# How does FreeBSD routing code take port speed into account



## swtools (Dec 20, 2010)

I know that ifconfig allows a user to set if_metric, but is there any FreeBSD user space application that will automate this, so that ports with high bandwidth will have a lower if_metric than ports with low bandwidth?  Or is there some other mechanism FreeBSD uses so that routes will prefer ports with high bandwidth?


----------



## SirDice (Dec 20, 2010)

swtools said:
			
		

> I know that ifconfig allows a user to set if_metric, but is there any FreeBSD user space application that will automate this, so that ports with high bandwidth will have a lower if_metric than ports with low bandwidth?

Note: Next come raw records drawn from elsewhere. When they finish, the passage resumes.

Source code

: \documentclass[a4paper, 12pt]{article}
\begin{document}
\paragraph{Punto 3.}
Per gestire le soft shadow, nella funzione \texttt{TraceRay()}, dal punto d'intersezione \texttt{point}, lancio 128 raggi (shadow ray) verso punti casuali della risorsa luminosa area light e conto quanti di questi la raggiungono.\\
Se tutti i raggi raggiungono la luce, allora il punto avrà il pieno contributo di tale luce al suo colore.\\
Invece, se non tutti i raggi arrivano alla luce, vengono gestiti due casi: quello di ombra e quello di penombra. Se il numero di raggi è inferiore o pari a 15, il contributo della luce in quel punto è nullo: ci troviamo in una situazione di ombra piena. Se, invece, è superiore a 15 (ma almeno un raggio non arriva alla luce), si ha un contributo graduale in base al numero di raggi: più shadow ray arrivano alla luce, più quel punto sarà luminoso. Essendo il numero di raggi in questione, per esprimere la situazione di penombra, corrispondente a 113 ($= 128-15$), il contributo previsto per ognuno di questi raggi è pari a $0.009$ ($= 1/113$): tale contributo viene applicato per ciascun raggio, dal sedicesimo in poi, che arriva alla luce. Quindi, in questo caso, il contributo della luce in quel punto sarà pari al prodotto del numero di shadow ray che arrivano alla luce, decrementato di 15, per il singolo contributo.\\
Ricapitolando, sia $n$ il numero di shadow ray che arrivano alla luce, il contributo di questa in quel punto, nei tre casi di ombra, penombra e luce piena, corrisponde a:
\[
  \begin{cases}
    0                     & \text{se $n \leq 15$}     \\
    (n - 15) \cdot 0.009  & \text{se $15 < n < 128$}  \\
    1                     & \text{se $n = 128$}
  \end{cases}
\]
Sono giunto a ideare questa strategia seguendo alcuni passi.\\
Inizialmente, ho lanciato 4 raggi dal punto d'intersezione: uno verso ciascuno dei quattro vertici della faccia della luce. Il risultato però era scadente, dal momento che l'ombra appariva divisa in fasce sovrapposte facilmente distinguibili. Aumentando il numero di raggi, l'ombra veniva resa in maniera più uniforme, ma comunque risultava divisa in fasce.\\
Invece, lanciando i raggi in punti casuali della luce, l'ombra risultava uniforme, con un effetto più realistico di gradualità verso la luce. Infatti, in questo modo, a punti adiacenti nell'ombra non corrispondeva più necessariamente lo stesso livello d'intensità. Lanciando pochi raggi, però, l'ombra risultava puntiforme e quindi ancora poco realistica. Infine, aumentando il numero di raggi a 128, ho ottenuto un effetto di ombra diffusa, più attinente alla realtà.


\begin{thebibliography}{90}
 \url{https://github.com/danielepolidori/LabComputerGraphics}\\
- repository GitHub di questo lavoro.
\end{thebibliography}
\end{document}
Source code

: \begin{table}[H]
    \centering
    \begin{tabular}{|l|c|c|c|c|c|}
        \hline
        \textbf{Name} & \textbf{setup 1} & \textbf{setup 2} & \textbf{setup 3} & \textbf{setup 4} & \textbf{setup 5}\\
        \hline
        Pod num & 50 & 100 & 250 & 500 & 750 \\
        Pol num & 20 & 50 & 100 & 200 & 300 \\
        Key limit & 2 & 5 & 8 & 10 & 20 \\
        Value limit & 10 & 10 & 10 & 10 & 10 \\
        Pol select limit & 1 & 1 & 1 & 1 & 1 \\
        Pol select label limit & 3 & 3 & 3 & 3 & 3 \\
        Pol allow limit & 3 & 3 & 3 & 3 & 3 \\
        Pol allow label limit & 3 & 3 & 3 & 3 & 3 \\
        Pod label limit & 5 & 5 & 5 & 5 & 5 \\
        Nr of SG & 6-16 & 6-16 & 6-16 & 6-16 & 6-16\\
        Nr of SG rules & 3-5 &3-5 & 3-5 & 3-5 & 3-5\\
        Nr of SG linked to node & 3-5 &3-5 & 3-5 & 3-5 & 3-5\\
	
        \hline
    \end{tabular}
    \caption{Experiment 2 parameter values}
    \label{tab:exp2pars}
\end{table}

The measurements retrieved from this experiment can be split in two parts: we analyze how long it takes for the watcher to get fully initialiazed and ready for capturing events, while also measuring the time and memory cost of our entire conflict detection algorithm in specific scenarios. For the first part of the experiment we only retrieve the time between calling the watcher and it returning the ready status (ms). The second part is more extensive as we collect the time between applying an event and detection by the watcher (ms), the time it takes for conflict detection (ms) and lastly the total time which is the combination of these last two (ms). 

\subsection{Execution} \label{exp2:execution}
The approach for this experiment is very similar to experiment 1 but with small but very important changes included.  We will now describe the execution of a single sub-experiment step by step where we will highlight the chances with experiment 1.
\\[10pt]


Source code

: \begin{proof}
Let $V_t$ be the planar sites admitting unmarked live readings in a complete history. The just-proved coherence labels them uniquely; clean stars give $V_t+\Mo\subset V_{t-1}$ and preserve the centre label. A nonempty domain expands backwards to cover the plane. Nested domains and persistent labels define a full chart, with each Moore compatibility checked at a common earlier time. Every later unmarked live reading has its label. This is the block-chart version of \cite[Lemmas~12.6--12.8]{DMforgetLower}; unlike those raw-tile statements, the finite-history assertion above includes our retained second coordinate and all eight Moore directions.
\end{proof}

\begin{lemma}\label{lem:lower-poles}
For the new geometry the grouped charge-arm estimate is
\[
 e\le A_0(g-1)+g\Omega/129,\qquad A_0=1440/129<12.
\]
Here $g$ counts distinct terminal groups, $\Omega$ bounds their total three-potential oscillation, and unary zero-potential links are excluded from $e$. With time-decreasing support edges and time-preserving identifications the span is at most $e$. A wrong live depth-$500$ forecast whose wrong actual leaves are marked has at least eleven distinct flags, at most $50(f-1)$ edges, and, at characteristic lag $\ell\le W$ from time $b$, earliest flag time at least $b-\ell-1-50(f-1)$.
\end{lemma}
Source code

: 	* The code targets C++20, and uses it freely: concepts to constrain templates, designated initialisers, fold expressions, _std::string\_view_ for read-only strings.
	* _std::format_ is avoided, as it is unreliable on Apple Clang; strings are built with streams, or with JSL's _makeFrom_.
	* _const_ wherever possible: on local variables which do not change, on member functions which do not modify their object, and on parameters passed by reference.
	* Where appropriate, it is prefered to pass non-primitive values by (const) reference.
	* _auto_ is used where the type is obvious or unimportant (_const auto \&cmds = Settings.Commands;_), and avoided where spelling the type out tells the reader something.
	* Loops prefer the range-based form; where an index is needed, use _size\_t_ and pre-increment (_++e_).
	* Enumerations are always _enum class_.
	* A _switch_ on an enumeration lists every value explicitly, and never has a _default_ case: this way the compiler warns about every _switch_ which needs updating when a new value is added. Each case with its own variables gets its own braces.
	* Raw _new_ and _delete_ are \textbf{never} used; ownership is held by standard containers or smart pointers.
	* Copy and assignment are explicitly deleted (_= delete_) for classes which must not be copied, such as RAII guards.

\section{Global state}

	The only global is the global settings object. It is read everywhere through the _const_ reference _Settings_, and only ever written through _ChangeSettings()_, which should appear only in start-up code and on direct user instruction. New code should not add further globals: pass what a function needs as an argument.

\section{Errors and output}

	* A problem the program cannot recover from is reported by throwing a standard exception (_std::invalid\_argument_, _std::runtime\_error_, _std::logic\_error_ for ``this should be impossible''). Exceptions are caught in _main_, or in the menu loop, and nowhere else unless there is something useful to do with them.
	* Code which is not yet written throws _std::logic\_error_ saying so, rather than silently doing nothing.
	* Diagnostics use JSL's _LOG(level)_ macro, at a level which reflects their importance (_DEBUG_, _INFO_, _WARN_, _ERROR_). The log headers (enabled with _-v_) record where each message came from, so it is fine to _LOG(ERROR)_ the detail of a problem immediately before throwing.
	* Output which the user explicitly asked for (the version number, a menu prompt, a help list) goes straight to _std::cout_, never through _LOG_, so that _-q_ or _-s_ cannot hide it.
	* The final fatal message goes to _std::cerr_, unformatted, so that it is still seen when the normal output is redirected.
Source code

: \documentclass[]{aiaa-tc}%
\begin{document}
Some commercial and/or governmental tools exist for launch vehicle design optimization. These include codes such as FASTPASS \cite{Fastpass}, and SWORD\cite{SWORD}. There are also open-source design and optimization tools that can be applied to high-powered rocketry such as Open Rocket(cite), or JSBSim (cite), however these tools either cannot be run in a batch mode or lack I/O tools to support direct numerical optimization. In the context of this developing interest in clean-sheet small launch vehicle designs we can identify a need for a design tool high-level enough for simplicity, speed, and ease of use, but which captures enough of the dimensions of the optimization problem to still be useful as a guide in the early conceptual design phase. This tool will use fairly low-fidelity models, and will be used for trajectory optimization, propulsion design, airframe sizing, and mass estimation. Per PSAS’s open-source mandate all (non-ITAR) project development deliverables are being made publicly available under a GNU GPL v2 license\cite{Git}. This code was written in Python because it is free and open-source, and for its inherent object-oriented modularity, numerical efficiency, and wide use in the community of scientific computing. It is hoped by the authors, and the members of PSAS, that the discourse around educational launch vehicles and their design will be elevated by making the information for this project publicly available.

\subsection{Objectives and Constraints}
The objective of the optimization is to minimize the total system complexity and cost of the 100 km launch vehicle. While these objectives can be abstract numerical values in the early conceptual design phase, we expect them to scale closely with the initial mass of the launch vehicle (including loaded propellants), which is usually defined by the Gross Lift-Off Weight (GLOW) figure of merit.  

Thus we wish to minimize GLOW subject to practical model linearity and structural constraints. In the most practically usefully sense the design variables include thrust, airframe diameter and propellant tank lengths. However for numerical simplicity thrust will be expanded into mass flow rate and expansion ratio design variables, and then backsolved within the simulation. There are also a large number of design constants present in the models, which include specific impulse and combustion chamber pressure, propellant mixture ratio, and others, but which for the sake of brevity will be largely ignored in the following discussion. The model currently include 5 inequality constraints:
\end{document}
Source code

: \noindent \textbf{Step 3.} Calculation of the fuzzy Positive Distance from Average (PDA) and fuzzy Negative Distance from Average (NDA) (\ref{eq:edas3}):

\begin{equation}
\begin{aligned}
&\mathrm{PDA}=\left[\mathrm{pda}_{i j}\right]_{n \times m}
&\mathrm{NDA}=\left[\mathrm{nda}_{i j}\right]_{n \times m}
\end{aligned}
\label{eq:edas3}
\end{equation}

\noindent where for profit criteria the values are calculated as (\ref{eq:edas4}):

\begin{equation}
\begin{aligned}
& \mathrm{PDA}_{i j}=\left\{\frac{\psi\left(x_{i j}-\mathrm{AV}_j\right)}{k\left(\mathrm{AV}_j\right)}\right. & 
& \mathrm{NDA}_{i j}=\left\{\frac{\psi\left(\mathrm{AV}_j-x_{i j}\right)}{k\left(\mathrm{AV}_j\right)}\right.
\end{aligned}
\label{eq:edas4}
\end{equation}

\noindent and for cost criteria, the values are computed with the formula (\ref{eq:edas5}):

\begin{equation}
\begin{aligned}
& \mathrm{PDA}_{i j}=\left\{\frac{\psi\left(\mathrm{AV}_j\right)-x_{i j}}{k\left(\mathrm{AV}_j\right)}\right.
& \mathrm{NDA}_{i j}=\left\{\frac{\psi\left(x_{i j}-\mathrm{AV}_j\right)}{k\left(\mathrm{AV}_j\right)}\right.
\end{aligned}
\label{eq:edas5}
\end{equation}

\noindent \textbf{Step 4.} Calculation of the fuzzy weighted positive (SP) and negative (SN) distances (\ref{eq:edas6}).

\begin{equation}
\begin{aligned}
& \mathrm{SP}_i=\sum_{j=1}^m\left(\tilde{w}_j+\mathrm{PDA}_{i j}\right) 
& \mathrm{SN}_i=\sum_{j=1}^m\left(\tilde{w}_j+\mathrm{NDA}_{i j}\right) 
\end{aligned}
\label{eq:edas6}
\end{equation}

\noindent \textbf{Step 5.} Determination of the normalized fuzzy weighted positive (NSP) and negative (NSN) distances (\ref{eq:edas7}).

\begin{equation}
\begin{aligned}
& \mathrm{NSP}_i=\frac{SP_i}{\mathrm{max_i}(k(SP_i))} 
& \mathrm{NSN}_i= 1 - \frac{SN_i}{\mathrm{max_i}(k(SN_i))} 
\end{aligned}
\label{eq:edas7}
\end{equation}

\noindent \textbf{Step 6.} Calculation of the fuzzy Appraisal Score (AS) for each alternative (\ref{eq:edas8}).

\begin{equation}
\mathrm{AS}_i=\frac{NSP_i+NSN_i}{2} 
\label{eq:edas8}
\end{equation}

As far as I know, no. What if there are less hops behind the low bandwidth interface compared to the high bandwidth interface? Or the low bandwidth connection has less latency then the high bandwidth interface. That could make the low bandwidth interface faster then the higher one. Available bandwidth isn't the only thing that makes a connection fast.



> Or is there some other mechanism FreeBSD uses so that routes will prefer ports with high bandwidth?


Normally every route is treated the same, regardless of the interface metric. This will only come into play when using routing protocols like RIP. See routed(8).


----------



## swtools (Dec 20, 2010)

routed computes the route metric by summing the if_metric and the metric learned dynamically (from RIP). Actually you can add additional metrics to the dgateways file that become part of the sum, one for the inbound and one for the outbound path.  So routed is not a factor here, it supports the use of if_metric to identify a preferred interface.  The question remains, whether there are any user space applications that set if_metric based on port speed.


----------



## SirDice (Dec 21, 2010)

swtools said:
			
		

> The question remains, whether there are any user space applications that set if_metric based on port speed.


Nope. But it should be relatively easy to script something that does it.


----------